- _YOUR ASSIGNMENT_
Your output should be an exact copy of the records, with no pictures in it.

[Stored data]

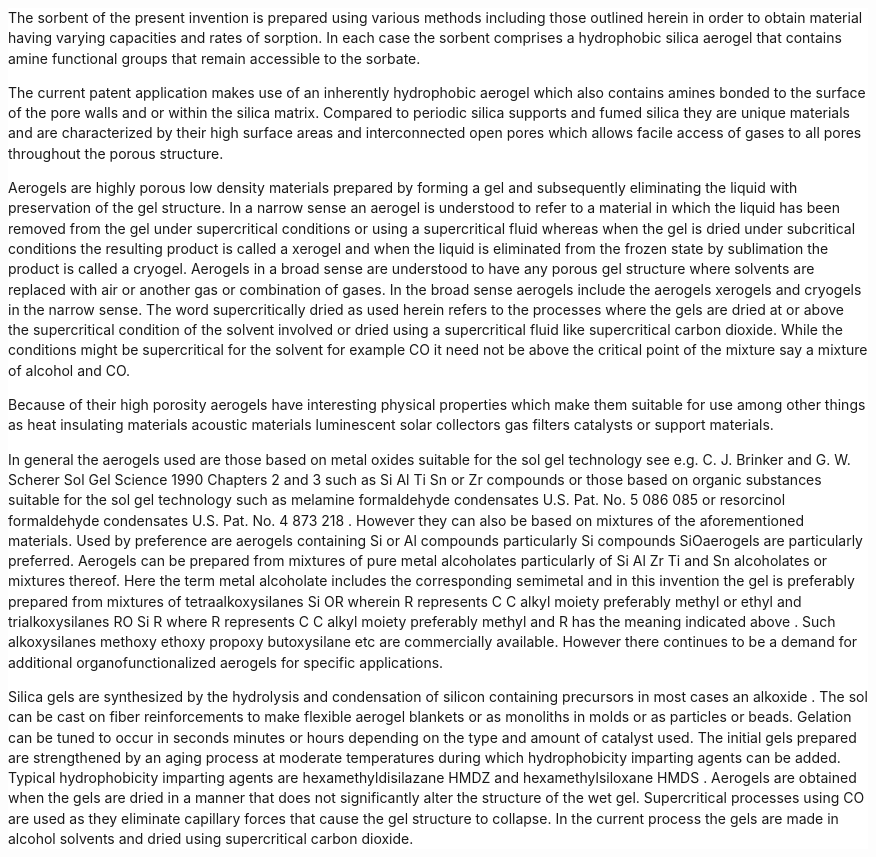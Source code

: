 The sorbent of the present invention is prepared using various methods including those outlined herein in order to obtain material having varying capacities and rates of sorption. In each case the sorbent comprises a hydrophobic silica aerogel that contains amine functional groups that remain accessible to the sorbate.

The current patent application makes use of an inherently hydrophobic aerogel which also contains amines bonded to the surface of the pore walls and or within the silica matrix. Compared to periodic silica supports and fumed silica they are unique materials and are characterized by their high surface areas and interconnected open pores which allows facile access of gases to all pores throughout the porous structure.

Aerogels are highly porous low density materials prepared by forming a gel and subsequently eliminating the liquid with preservation of the gel structure. In a narrow sense an aerogel is understood to refer to a material in which the liquid has been removed from the gel under supercritical conditions or using a supercritical fluid whereas when the gel is dried under subcritical conditions the resulting product is called a xerogel and when the liquid is eliminated from the frozen state by sublimation the product is called a cryogel. Aerogels in a broad sense are understood to have any porous gel structure where solvents are replaced with air or another gas or combination of gases. In the broad sense aerogels include the aerogels xerogels and cryogels in the narrow sense. The word supercritically dried as used herein refers to the processes where the gels are dried at or above the supercritical condition of the solvent involved or dried using a supercritical fluid like supercritical carbon dioxide. While the conditions might be supercritical for the solvent for example CO it need not be above the critical point of the mixture say a mixture of alcohol and CO.

Because of their high porosity aerogels have interesting physical properties which make them suitable for use among other things as heat insulating materials acoustic materials luminescent solar collectors gas filters catalysts or support materials.

In general the aerogels used are those based on metal oxides suitable for the sol gel technology see e.g. C. J. Brinker and G. W. Scherer Sol Gel Science 1990 Chapters 2 and 3 such as Si Al Ti Sn or Zr compounds or those based on organic substances suitable for the sol gel technology such as melamine formaldehyde condensates U.S. Pat. No. 5 086 085 or resorcinol formaldehyde condensates U.S. Pat. No. 4 873 218 . However they can also be based on mixtures of the aforementioned materials. Used by preference are aerogels containing Si or Al compounds particularly Si compounds SiOaerogels are particularly preferred. Aerogels can be prepared from mixtures of pure metal alcoholates particularly of Si Al Zr Ti and Sn alcoholates or mixtures thereof. Here the term metal alcoholate includes the corresponding semimetal and in this invention the gel is preferably prepared from mixtures of tetraalkoxysilanes Si OR wherein R represents C C alkyl moiety preferably methyl or ethyl and trialkoxysilanes RO Si R where R represents C C alkyl moiety preferably methyl and R has the meaning indicated above . Such alkoxysilanes methoxy ethoxy propoxy butoxysilane etc are commercially available. However there continues to be a demand for additional organofunctionalized aerogels for specific applications.

Silica gels are synthesized by the hydrolysis and condensation of silicon containing precursors in most cases an alkoxide . The sol can be cast on fiber reinforcements to make flexible aerogel blankets or as monoliths in molds or as particles or beads. Gelation can be tuned to occur in seconds minutes or hours depending on the type and amount of catalyst used. The initial gels prepared are strengthened by an aging process at moderate temperatures during which hydrophobicity imparting agents can be added. Typical hydrophobicity imparting agents are hexamethyldisilazane HMDZ and hexamethylsiloxane HMDS . Aerogels are obtained when the gels are dried in a manner that does not significantly alter the structure of the wet gel. Supercritical processes using CO are used as they eliminate capillary forces that cause the gel structure to collapse. In the current process the gels are made in alcohol solvents and dried using supercritical carbon dioxide.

- _RESULT FOR THIS EXERCISE_
Source code

: The sorbent of the present invention is prepared using various methods including those outlined herein in order to obtain material having varying capacities and rates of sorption. In each case the sorbent comprises a hydrophobic silica aerogel that contains amine functional groups that remain accessible to the sorbate.

The current patent application makes use of an inherently hydrophobic aerogel which also contains amines bonded to the surface of the pore walls and or within the silica matrix. Compared to periodic silica supports and fumed silica they are unique materials and are characterized by their high surface areas and interconnected open pores which allows facile access of gases to all pores throughout the porous structure.

Aerogels are highly porous low density materials prepared by forming a gel and subsequently eliminating the liquid with preservation of the gel structure. In a narrow sense an aerogel is understood to refer to a material in which the liquid has been removed from the gel under supercritical conditions or using a supercritical fluid whereas when the gel is dried under subcritical conditions the resulting product is called a xerogel and when the liquid is eliminated from the frozen state by sublimation the product is called a cryogel. Aerogels in a broad sense are understood to have any porous gel structure where solvents are replaced with air or another gas or combination of gases. In the broad sense aerogels include the aerogels xerogels and cryogels in the narrow sense. The word supercritically dried as used herein refers to the processes where the gels are dried at or above the supercritical condition of the solvent involved or dried using a supercritical fluid like supercritical carbon dioxide. While the conditions might be supercritical for the solvent for example CO it need not be above the critical point of the mixture say a mixture of alcohol and CO.

Because of their high porosity aerogels have interesting physical properties which make them suitable for use among other things as heat insulating materials acoustic materials luminescent solar collectors gas filters catalysts or support materials.

In general the aerogels used are those based on metal oxides suitable for the sol gel technology see e.g. C. J. Brinker and G. W. Scherer Sol Gel Science 1990 Chapters 2 and 3 such as Si Al Ti Sn or Zr compounds or those based on organic substances suitable for the sol gel technology such as melamine formaldehyde condensates U.S. Pat. No. 5 086 085 or resorcinol formaldehyde condensates U.S. Pat. No. 4 873 218 . However they can also be based on mixtures of the aforementioned materials. Used by preference are aerogels containing Si or Al compounds particularly Si compounds SiOaerogels are particularly preferred. Aerogels can be prepared from mixtures of pure metal alcoholates particularly of Si Al Zr Ti and Sn alcoholates or mixtures thereof. Here the term metal alcoholate includes the corresponding semimetal and in this invention the gel is preferably prepared from mixtures of tetraalkoxysilanes Si OR wherein R represents C C alkyl moiety preferably methyl or ethyl and trialkoxysilanes RO Si R where R represents C C alkyl moiety preferably methyl and R has the meaning indicated above . Such alkoxysilanes methoxy ethoxy propoxy butoxysilane etc are commercially available. However there continues to be a demand for additional organofunctionalized aerogels for specific applications.

Silica gels are synthesized by the hydrolysis and condensation of silicon containing precursors in most cases an alkoxide . The sol can be cast on fiber reinforcements to make flexible aerogel blankets or as monoliths in molds or as particles or beads. Gelation can be tuned to occur in seconds minutes or hours depending on the type and amount of catalyst used. The initial gels prepared are strengthened by an aging process at moderate temperatures during which hydrophobicity imparting agents can be added. Typical hydrophobicity imparting agents are hexamethyldisilazane HMDZ and hexamethylsiloxane HMDS . Aerogels are obtained when the gels are dried in a manner that does not significantly alter the structure of the wet gel. Supercritical processes using CO are used as they eliminate capillary forces that cause the gel structure to collapse. In the current process the gels are made in alcohol solvents and dried using supercritical carbon dioxide.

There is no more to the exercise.